Modern software development principles and practices. Topics include modern software development fundamentals and methodologies, unit testing, source code control, teamwork, and modern programming languages, frameworks, software development tools, and environments. 

 Note: This course is common for all streams in the MSc Course Route.            

CS 710: Python & Data Fundamentals (3)

Data-centred programming in Python. Topics include Python fundamentals, object-oriented design, data modelling, advanced data structures, extract, transform, and load (ETL) philosophy, data-centred libraries (e.g., Pandas, NumPy, SciPy, scikit-learn), SQL databases, No-SQL databases, statistical analysis tools.

CS 711: Foundations of Data Science (3)

Broad overview of the data science process lifecycle and methods. Topics include data ethics, data discovery, data preparation, model planning, machine learning model implementation, and evaluation, visualization, and delivery.

CS 712: Foundations of Statistics & Machine Learning (3)

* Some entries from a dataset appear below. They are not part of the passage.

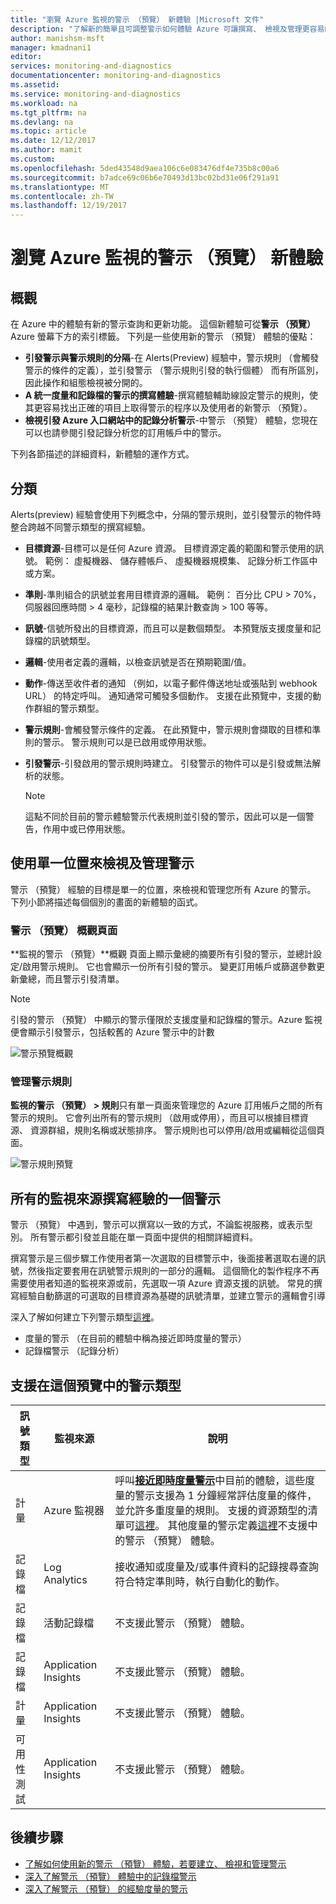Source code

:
 ```yaml
---
title: "瀏覽 Azure 監視的警示 （預覽） 新體驗 |Microsoft 文件"
description: "了解新的簡單且可調整警示如何體驗 Azure 可讓撰寫、 檢視及管理更容易的警示"
author: manishsm-msft
manager: kmadnani1
editor: 
services: monitoring-and-diagnostics
documentationcenter: monitoring-and-diagnostics
ms.assetid: 
ms.service: monitoring-and-diagnostics
ms.workload: na
ms.tgt_pltfrm: na
ms.devlang: na
ms.topic: article
ms.date: 12/12/2017
ms.author: mamit
ms.custom: 
ms.openlocfilehash: 5ded43548d9aea106c6e083476df4e735b8c00a6
ms.sourcegitcommit: b7adce69c06b6e70493d13bc02bd31e06f291a91
ms.translationtype: MT
ms.contentlocale: zh-TW
ms.lasthandoff: 12/19/2017
---
```

# <a name="explore-the-new-alerts-preview-experience-in-azure-monitor"></a>瀏覽 Azure 監視的警示 （預覽） 新體驗

## <a name="overview"></a>概觀
 在 Azure 中的體驗有新的警示查詢和更新功能。 這個新體驗可從**警示 （預覽）** Azure 螢幕下方的索引標籤。 下列是一些使用新的警示 （預覽） 體驗的優點：

 - **引發警示與警示規則的分隔**-在 Alerts(Preview) 經驗中，警示規則 （會觸發警示的條件的定義），並引發警示 （警示規則引發的執行個體） 而有所區別，因此操作和組態檢視被分開的。 
 - **A 統一度量和記錄檔的警示的撰寫體驗**-撰寫體驗輔助線設定警示的規則，使其更容易找出正確的項目上取得警示的程序以及使用者的新警示 （預覽）。 
 - **檢視引發 Azure 入口網站中的記錄分析警示**-中警示 （預覽） 體驗，您現在可以也請參閱引發記錄分析您的訂用帳戶中的警示。  

下列各節描述的詳細資料，新體驗的運作方式。 

## <a name="taxonomy"></a>分類
Alerts(preview) 經驗會使用下列概念中，分隔的警示規則，並引發警示的物件時整合跨越不同警示類型的撰寫經驗。

- **目標資源**-目標可以是任何 Azure 資源。 目標資源定義的範圍和警示使用的訊號。 範例： 虛擬機器、 儲存體帳戶、 虛擬機器規模集、 記錄分析工作區中或方案。 

- **準則**-準則組合的訊號並套用目標資源的邏輯。 範例： 百分比 CPU > 70%，伺服器回應時間 > 4 毫秒，記錄檔的結果計數查詢 > 100 等等。 

- **訊號**-信號所發出的目標資源，而且可以是數個類型。 本預覽版支援度量和記錄檔的訊號類型。

- **邏輯**-使用者定義的邏輯，以檢查訊號是否在預期範圍/值。  
 
- **動作**-傳送至收件者的通知 （例如，以電子郵件傳送地址或張貼到 webhook URL） 的特定呼叫。 通知通常可觸發多個動作。 支援在此預覽中，支援的動作群組的警示類型。  
 
- **警示規則**-會觸發警示條件的定義。 在此預覽中，警示規則會擷取的目標和準則的警示。 警示規則可以是已啟用或停用狀態。 
 
- **引發警示**-引發啟用的警示規則時建立。 引發警示的物件可以是引發或無法解析的狀態。

    > [!NOTE]
    > 這點不同於目前的警示體驗警示代表規則並引發的警示，因此可以是一個警告，作用中或已停用狀態。
    >

## <a name="single-place-to-view-and-manage-alerts"></a>使用單一位置來檢視及管理警示
警示 （預覽） 經驗的目標是單一的位置，來檢視和管理您所有 Azure 的警示。 下列小節將描述每個個別的畫面的新體驗的函式。

### <a name="alerts-preview-overview-page"></a>警示 （預覽） 概觀頁面
**監視的警示 （預覽）**概觀 頁面上顯示彙總的摘要所有引發的警示，並總計設定/啟用警示規則。 它也會顯示一份所有引發的警示。 變更訂用帳戶或篩選參數更新彙總，而且警示引發清單。

> [!NOTE]
> 引發的警示 （預覽） 中顯示的警示僅限於支援度量和記錄檔的警示。Azure 監視便會顯示引發警示，包括較舊的 Azure 警示中的計數

 ![警示預覽概觀](./media/monitoring-overview-unified/alerts-preview-overview.png) 

### <a name="alert-rules-management"></a>管理警示規則
**監視的警示 （預覽） > 規則**只有單一頁面來管理您的 Azure 訂用帳戶之間的所有警示的規則。 它會列出所有的警示規則 （啟用或停用），而且可以根據目標資源、 資源群組，規則名稱或狀態排序。 警示規則也可以停用/啟用或編輯從這個頁面。  

 ![警示規則預覽](./media/monitoring-overview-unified/alerts-preview-rules.png)


## <a name="one-alert-authoring-experience-across-all-monitoring-sources"></a>所有的監視來源撰寫經驗的一個警示
警示 （預覽） 中遇到，警示可以撰寫以一致的方式，不論監視服務，或表示型別。 所有警示都引發並且能在單一頁面中提供的相關詳細資料。  
 
撰寫警示是三個步驟工作使用者第一次選取的目標警示中，後面接著選取右邊的訊號，然後指定要套用在訊號警示規則的一部分的邏輯。 這個簡化的製作程序不再需要使用者知道的監視來源或前，先選取一項 Azure 資源支援的訊號。 常見的撰寫經驗自動篩選的可選取的目標資源為基礎的訊號清單，並建立警示的邏輯會引導

深入了解如何建立下列警示類型[這裡](monitor-alerts-unified-usage.md)。 
- 度量的警示 （在目前的體驗中稱為接近即時度量的警示）
- 記錄檔警示 （記錄分析）
 

## <a name="alert-types-supported-in-this-preview"></a>支援在這個預覽中的警示類型


| **訊號類型** | **監視來源** | **說明** | 
|-------------|----------------|-------------|
| 計量 | Azure 監視器 | 呼叫[**接近即時度量警示**](monitoring-near-real-time-metric-alerts.md)中目前的體驗，這些度量的警示支援為 1 分鐘經常評估度量的條件，並允許多重度量的規則。 支援的資源類型的清單可[這裡](monitoring-near-real-time-metric-alerts.md#what-resources-can-i-create-near-real-time-metric-alerts-for)。 其他度量的警示定義[這裡](monitoring-overview-alerts.md#alerts-in-different-azure-services)不支援中的警示 （預覽） 體驗。|
| 記錄檔  | Log Analytics | 接收通知或度量及/或事件資料的記錄搜尋查詢符合特定準則時，執行自動化的動作。|
| 記錄檔  | 活動記錄檔 | 不支援此警示 （預覽） 體驗。 |
| 記錄檔  | Application Insights | 不支援此警示 （預覽） 體驗。 |
| 計量 | Application Insights | 不支援此警示 （預覽） 體驗。 |
| 可用性測試 | Application Insights | 不支援此警示 （預覽） 體驗。 |


## <a name="next-steps"></a>後續步驟
- [了解如何使用新的警示 （預覽） 體驗，若要建立、 檢視和管理警示](monitor-alerts-unified-usage.md)
- [深入了解警示 （預覽） 體驗中的記錄檔警示](monitor-alerts-unified-log.md)
- [深入了解警示 （預覽） 的經驗度量的警示](monitoring-near-real-time-metric-alerts.md)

Statistical basis for machine learning. Topics include distributions, probabilities, sampling, hypothesis testing, Bayes’ theorem, maximum likelihood, machine learning theory, classes of machine learning, linear regression, kernel methods, dimensional reduction, gradient descent, ensemble techniques, and neural networks. 

CS 713: Applied Machine Learning (3)

Machine learning approaches applied to real-world problems. Topics include classification, regression, clustering, decision trees and random forests, Bayesian networks, deep learning, face and object recognition, time-series forecasting, anomaly detection, natural language processing, and machine translation.

CS 714: Big Data Analytics & Cloud Computing (3)

Techniques for performing big data analytics within a cloud environment. Topics include foundations of cloud computing, containers, micro-services, distributed file systems, MapReduce, real-time data processing, scale-up, scale-out, and cloud-based machine learning. Students will undertake a milestone-based project using Microsoft Azure, Amazon Web Services, Google Cloud, or some other cloud platform.

CS 715: Advanced Data Science & Machine Learning (3)

State-of-the-art in data science and machine learning. Topics may include the latest advancements in reinforcement learning, deep learning, spatio-temporal forecasting, and natural language processing. Students will pursue real-world data science project that employs the latest machine learning methods and techniques.

CS 716: Communication in Data Science (3)

Mechanisms for communication within Data Science projects. Topics include communication fundamentals, visualization fundamentals, data science notebooks, and visualization libraries. Students will be expected to communicate information about a data science project in four different modes: structured abstract, poster, project notebook, and oral presentation.

CS 719: Data Science Seminar & Project (6)

Students will attend a professionally focused seminar series with topics including entrepreneurship, ethics, intellectual property, innovation, start-up culture, and EDI. A milestone-based project will be pursued, serving as a capstone for the Data Science Stream. Final projects will be demonstrated and presented in a public venue.